◆ **What the exercise asks**
In the entries that follow, the lines from the one with "For example, to include a youtube" through the one with "Perform player. |" are the ones to write out, exactly and with both ends included. Nothing else should appear.

Dataset entries
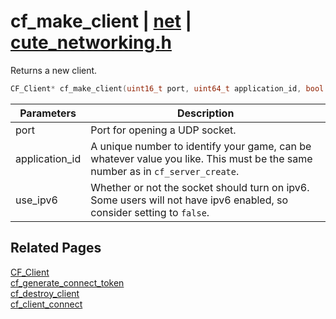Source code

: # cf_make_client | [net](https://github.com/RandyGaul/cute_framework/blob/master/docs/net_readme.md) | [cute_networking.h](https://github.com/RandyGaul/cute_framework/blob/master/include/cute_networking.h)

Returns a new client.

```cpp
CF_Client* cf_make_client(uint16_t port, uint64_t application_id, bool use_ipv6);
```

Parameters | Description
--- | ---
port | Port for opening a UDP socket.
application_id | A unique number to identify your game, can be whatever value you like. This must be the same number as in `cf_server_create`.
use_ipv6 | Whether or not the socket should turn on ipv6. Some users will not have ipv6 enabled, so consider setting to `false`.

## Related Pages

[CF_Client](https://github.com/RandyGaul/cute_framework/blob/master/docs/net/cf_client.md)  
[cf_generate_connect_token](https://github.com/RandyGaul/cute_framework/blob/master/docs/net/cf_generate_connect_token.md)  
[cf_destroy_client](https://github.com/RandyGaul/cute_framework/blob/master/docs/net/cf_destroy_client.md)  
[cf_client_connect](https://github.com/RandyGaul/cute_framework/blob/master/docs/net/cf_client_connect.md)  
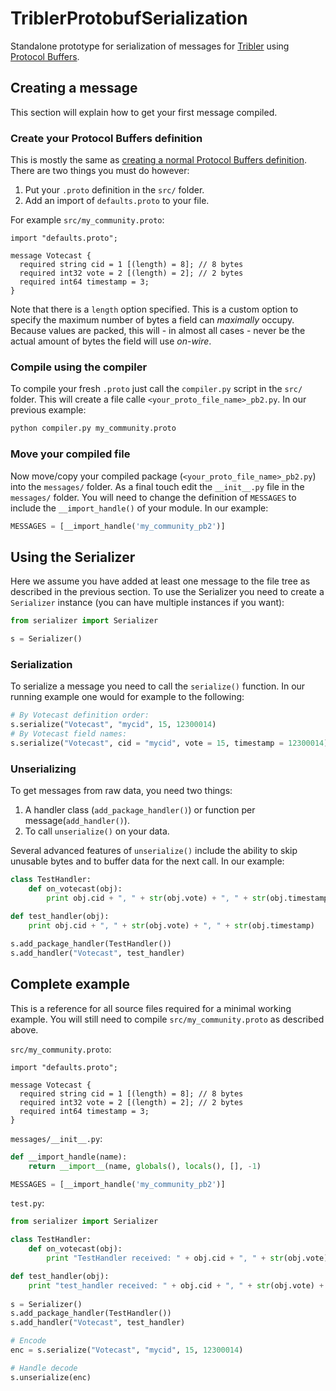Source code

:# TriblerProtobufSerialization
Standalone prototype for serialization of messages for [Tribler](https://github.com/Tribler/tribler) using [Protocol Buffers](https://github.com/google/protobuf).

## Creating a message
This section will explain how to get your first message compiled.

### Create your Protocol Buffers definition
This is mostly the same as [creating a normal Protocol Buffers definition](https://developers.google.com/protocol-buffers/docs/proto).
There are two things you must do however:

1. Put your `.proto` definition in the `src/` folder.
2. Add an import of `defaults.proto` to your file.

For example `src/my_community.proto`:

```
import "defaults.proto";

message Votecast {
  required string cid = 1 [(length) = 8]; // 8 bytes
  required int32 vote = 2 [(length) = 2]; // 2 bytes
  required int64 timestamp = 3;
}
```

Note that there is a `length` option specified.
This is a custom option to specify the maximum number of bytes a field can _maximally_ occupy.
Because values are packed, this will - in almost all cases - never be the actual amount of bytes the field will use _on-wire_.

### Compile using the compiler
To compile your fresh `.proto` just call the `compiler.py` script in the `src/` folder.
This will create a file calle `<your_proto_file_name>_pb2.py`.
In our previous example:

```sh
python compiler.py my_community.proto
```

### Move your compiled file
Now move/copy your compiled package (`<your_proto_file_name>_pb2.py`) into the `messages/` folder.
As a final touch edit the `__init__.py` file in the `messages/` folder.
You will need to change the definition of `MESSAGES` to include the `__import_handle()` of your module.
In our example:

```python
MESSAGES = [__import_handle('my_community_pb2')]
```

## Using the Serializer
Here we assume you have added at least one message to the file tree as described in the previous section.
To use the Serializer you need to create a `Serializer` instance (you can have multiple instances if you want):
```python
from serializer import Serializer

s = Serializer()
```

### Serialization
To serialize a message you need to call the `serialize()` function.
In our running example one would for example to the following:

```python
# By Votecast definition order:
s.serialize("Votecast", "mycid", 15, 12300014)
# By Votecast field names:
s.serialize("Votecast", cid = "mycid", vote = 15, timestamp = 12300014)
```

### Unserializing
To get messages from raw data, you need two things:

1. A handler class (`add_package_handler()`) or function per message(`add_handler()`).
2. To call `unserialize()` on your data.

Several advanced features of `unserialize()` include the ability to skip unusable bytes and to buffer data for the next call.
In our example:

```python
class TestHandler:
    def on_votecast(obj):
        print obj.cid + ", " + str(obj.vote) + ", " + str(obj.timestamp)

def test_handler(obj):
    print obj.cid + ", " + str(obj.vote) + ", " + str(obj.timestamp)
    
s.add_package_handler(TestHandler())
s.add_handler("Votecast", test_handler)
```

## Complete example
This is a reference for all source files required for a minimal working example.
You will still need to compile `src/my_community.proto` as described above.

`src/my_community.proto`:

```
import "defaults.proto";

message Votecast {
  required string cid = 1 [(length) = 8]; // 8 bytes
  required int32 vote = 2 [(length) = 2]; // 2 bytes
  required int64 timestamp = 3;
}
```

`messages/__init__.py`:

```python
def __import_handle(name):
    return __import__(name, globals(), locals(), [], -1)

MESSAGES = [__import_handle('my_community_pb2')]
```

`test.py`:

```python
from serializer import Serializer

class TestHandler:
    def on_votecast(obj):
        print "TestHandler received: " + obj.cid + ", " + str(obj.vote) + ", " + str(obj.timestamp)

def test_handler(obj):
    print "test_handler received: " + obj.cid + ", " + str(obj.vote) + ", " + str(obj.timestamp)
    
s = Serializer()
s.add_package_handler(TestHandler())
s.add_handler("Votecast", test_handler)

# Encode
enc = s.serialize("Votecast", "mycid", 15, 12300014)

# Handle decode
s.unserialize(enc)
```
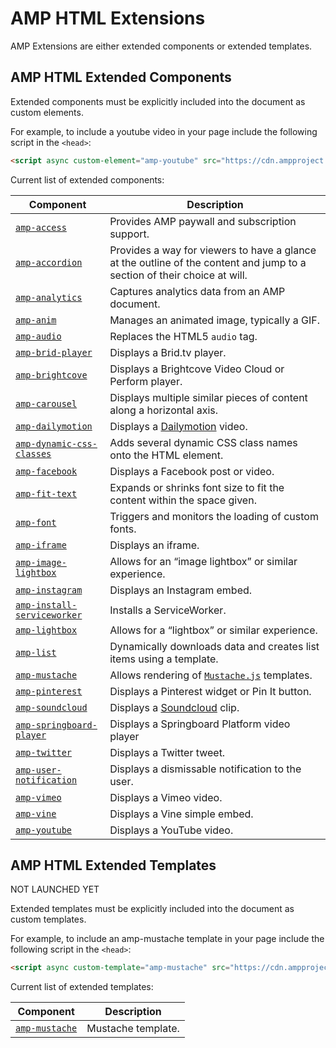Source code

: # AMP HTML Extensions

AMP Extensions are either extended components or extended templates.

## AMP HTML Extended Components

Extended components must be explicitly included into the document as custom elements.

For example, to include a youtube video in your page
include the following script in the `<head>`:

```html
<script async custom-element="amp-youtube" src="https://cdn.ampproject.org/v0/amp-youtube-0.1.js"></script>
```

Current list of extended components:

| Component | Description |
| --------- | ----------- |
| [`amp-access`](amp-access/amp-access.md) | Provides AMP paywall and subscription support.  |
| [`amp-accordion`](amp-accordion/amp-accordion.md) | Provides a way for viewers to have a glance at the outline of the content and jump to a section of their choice at will. |
| [`amp-analytics`](amp-analytics/amp-analytics.md) | Captures analytics data from an AMP document. |
| [`amp-anim`](amp-anim/amp-anim.md) | Manages an animated image, typically a GIF. |
| [`amp-audio`](amp-audio/amp-audio.md) | Replaces the HTML5 `audio` tag. |
| [`amp-brid-player`](amp-brid-player/amp-brid-player.md) | Displays a Brid.tv player. |
| [`amp-brightcove`](amp-brightcove/amp-brightcove.md) | Displays a Brightcove Video Cloud or Perform player. |
| [`amp-carousel`](amp-carousel/amp-carousel.md) | Displays multiple similar pieces of content along a horizontal axis. |
| [`amp-dailymotion`](amp-dailymotion/amp-dailymotion.md) | Displays a [Dailymotion](https://www.dailymotion.com) video. |
| [`amp-dynamic-css-classes`](amp-dynamic-css-classes/amp-dynamic-css-classes.md) | Adds several dynamic CSS class names onto the HTML element. |
| [`amp-facebook`](amp-facebook/amp-facebook.md) | Displays a Facebook post or video. |
| [`amp-fit-text`](amp-fit-text/amp-fit-text.md) | Expands or shrinks font size to fit the content within the space given. |
| [`amp-font`](amp-font/amp-font.md) | Triggers and monitors the loading of custom fonts. |
| [`amp-iframe`](amp-iframe/amp-iframe.md) | Displays an iframe. |
| [`amp-image-lightbox`](amp-image-lightbox/amp-image-lightbox.md) | Allows for an “image lightbox” or similar experience. |
| [`amp-instagram`](amp-instagram/amp-instagram.md) | Displays an Instagram embed. |
| [`amp-install-serviceworker`](amp-install-serviceworker/amp-install-serviceworker.md) | Installs a ServiceWorker. |
| [`amp-lightbox`](amp-lightbox/amp-lightbox.md) | Allows for a “lightbox” or similar experience. |
| [`amp-list`](amp-list/amp-list.md) | Dynamically downloads data and creates list items using a template. |
| [`amp-mustache`](amp-mustache/amp-mustache.md) | Allows rendering of [`Mustache.js`](https://github.com/janl/mustache.js/) templates. |
| [`amp-pinterest`](amp-pinterest/amp-pinterest.md) | Displays a Pinterest widget or Pin It button. |
| [`amp-soundcloud`](amp-soundcloud/amp-soundcloud.md) | Displays a [Soundcloud](https://soundcloud.com/) clip. |
| [`amp-springboard-player`](amp-springboard-player/amp-springboard-player.md) | Displays a Springboard Platform video player |
| [`amp-twitter`](amp-twitter/amp-twitter.md) | Displays a Twitter tweet. |
| [`amp-user-notification`](amp-user-notification/amp-user-notification.md) | Displays a dismissable notification to the user. |
| [`amp-vimeo`](amp-vimeo/amp-vimeo.md) | Displays a Vimeo video. |
| [`amp-vine`](amp-vine/amp-vine.md) | Displays a Vine simple embed. |
| [`amp-youtube`](amp-youtube/amp-youtube.md) | Displays a YouTube video. |


## AMP HTML Extended Templates

NOT LAUNCHED YET

Extended templates must be explicitly included into the document as custom templates.

For example, to include an amp-mustache template in your page
include the following script in the `<head>`:

```html
<script async custom-template="amp-mustache" src="https://cdn.ampproject.org/v0/amp-mustache-0.1.js"></script>
```

Current list of extended templates:

| Component                                     | Description                                                                                 |
| --------------------------------------------- | -------------------------------------------------------------------------------------------
| [`amp-mustache`](amp-mustache/amp-mustache.md) | Mustache template.                                       |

◆ **Written answer**
For example, to include a youtube video in your page
include the following script in the `<head>`:

```html
<script async custom-element="amp-youtube" src="https://cdn.ampproject.org/v0/amp-youtube-0.1.js"></script>
```

Current list of extended components:

| Component | Description |
| --------- | ----------- |
| [`amp-access`](amp-access/amp-access.md) | Provides AMP paywall and subscription support.  |
| [`amp-accordion`](amp-accordion/amp-accordion.md) | Provides a way for viewers to have a glance at the outline of the content and jump to a section of their choice at will. |
| [`amp-analytics`](amp-analytics/amp-analytics.md) | Captures analytics data from an AMP document. |
| [`amp-anim`](amp-anim/amp-anim.md) | Manages an animated image, typically a GIF. |
| [`amp-audio`](amp-audio/amp-audio.md) | Replaces the HTML5 `audio` tag. |
| [`amp-brid-player`](amp-brid-player/amp-brid-player.md) | Displays a Brid.tv player. |
| [`amp-brightcove`](amp-brightcove/amp-brightcove.md) | Displays a Brightcove Video Cloud or Perform player. |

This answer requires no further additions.